1. Передовые страны и национальные пути к социализму

Радикальные преобразования, происшедшие после второй мировой войны, поначалу были истолкованы многими марксистами как настоящие революции, поскольку частная капиталистическая собственность была в значительной мере экспроприирована, основные отрасли промышленности национализированы, а управление государством взяла на себя партия, объявившая себя марксистской. Отсталость большинства этих стран наводила на аналогию с советской моделью, однако тем же путем пошли два промышленно развитых государства – Восточная Германия и Чехословакия.
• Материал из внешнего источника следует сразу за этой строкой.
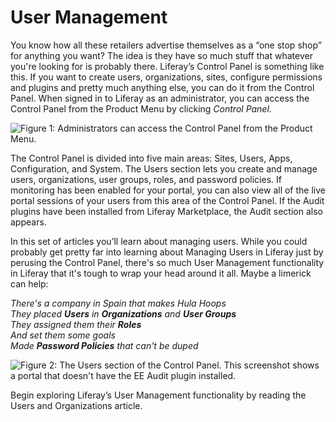 # User Management

You know how all these retailers advertise themselves as a “one stop shop” for
anything you want? The idea is they have so much stuff that whatever you're
looking for is probably there. Liferay’s Control Panel is something like
this. If you want to create users, organizations, sites, configure permissions
and plugins and pretty much anything else, you can do it from the Control
Panel. When signed in to Liferay as an administrator, you can access the
Control Panel from the Product Menu by clicking *Control Panel*.

![Figure 1: Administrators can access the Control Panel from the Product
Menu.](../../images/usrmgmt-control-panel.png)

The Control Panel is divided into five main areas: Sites, Users, Apps,
Configuration, and System. The Users section lets you create and manage users,
organizations, user groups, roles, and password policies. If monitoring has been
enabled for your portal, you can also view all of the live portal sessions of
your users from this area of the Control Panel. If the Audit plugins have been
installed from Liferay Marketplace, the Audit section also appears.

<!-- Previous paragraph, make sure the monitoring and audit information is true
still. -->

In this set of articles you’ll learn about managing users. While you could probably get
pretty far into learning about Managing Users in Liferay just by perusing the
Control Panel, there's so much User Management functionality in Liferay that
it's tough to wrap your head around it all. Maybe a limerick can help:

*There's a company in Spain that makes Hula Hoops*<br />
*They placed* ***Users*** *in* ***Organizations*** *and* ***User Groups***<br />
*They assigned them their* ***Roles***<br />
*And set them some goals*<br />
*Made* ***Password Policies*** *that can't be duped*

<!-- Work Monitoring into the limerick -->

![Figure 2: The Users section of the Control Panel. This screenshot shows a
portal that doesn't have the EE Audit plugin
installed.](../../images/usrmgmt-users.png)

Begin exploring Liferay’s User Management functionality by reading the Users and
Organizations article.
Так как в большинстве случаев революционное рабочее движение в этих странах было довольно слабым, советские теоретики революции представили Красную Армию в качестве субъективного фактора, вышедшего за рамки собственной страны: по убеждению Сталина, революция должна была развиваться естественным путем, подобно расплывающемуся на воде масляному пятну.

Китайская революция, напротив, никак не увязывалась с ленинским вариантом марксистской модели, хотя Мао, выстраивая свою модель, использовал марксистские концепции, непрестанно обращаясь и к Марксу, и к Ленину. Но в модели Мао главной силой революции оказывались крестьяне, а установка о руководящей роли пролетариата находила выражение главным образом в руководящей роли марксистской интеллигенции. Кроме того, известную роль – не только на этапе антиимпериалистической и антифеодальной борьбы, но и в период построения социализма – должна была играть национальная буржуазия. Следовательно, и революционные вспышки в Африке, и кубинскую революцию нельзя считать простыми разновидностями этой великой антиимпериалистической революции; они имеют собственные четко выраженные черты, даже если каждый их боец и цитирует высказывание Мао о том, что необходимо чувствовать себя среди населения, как рыба в воде.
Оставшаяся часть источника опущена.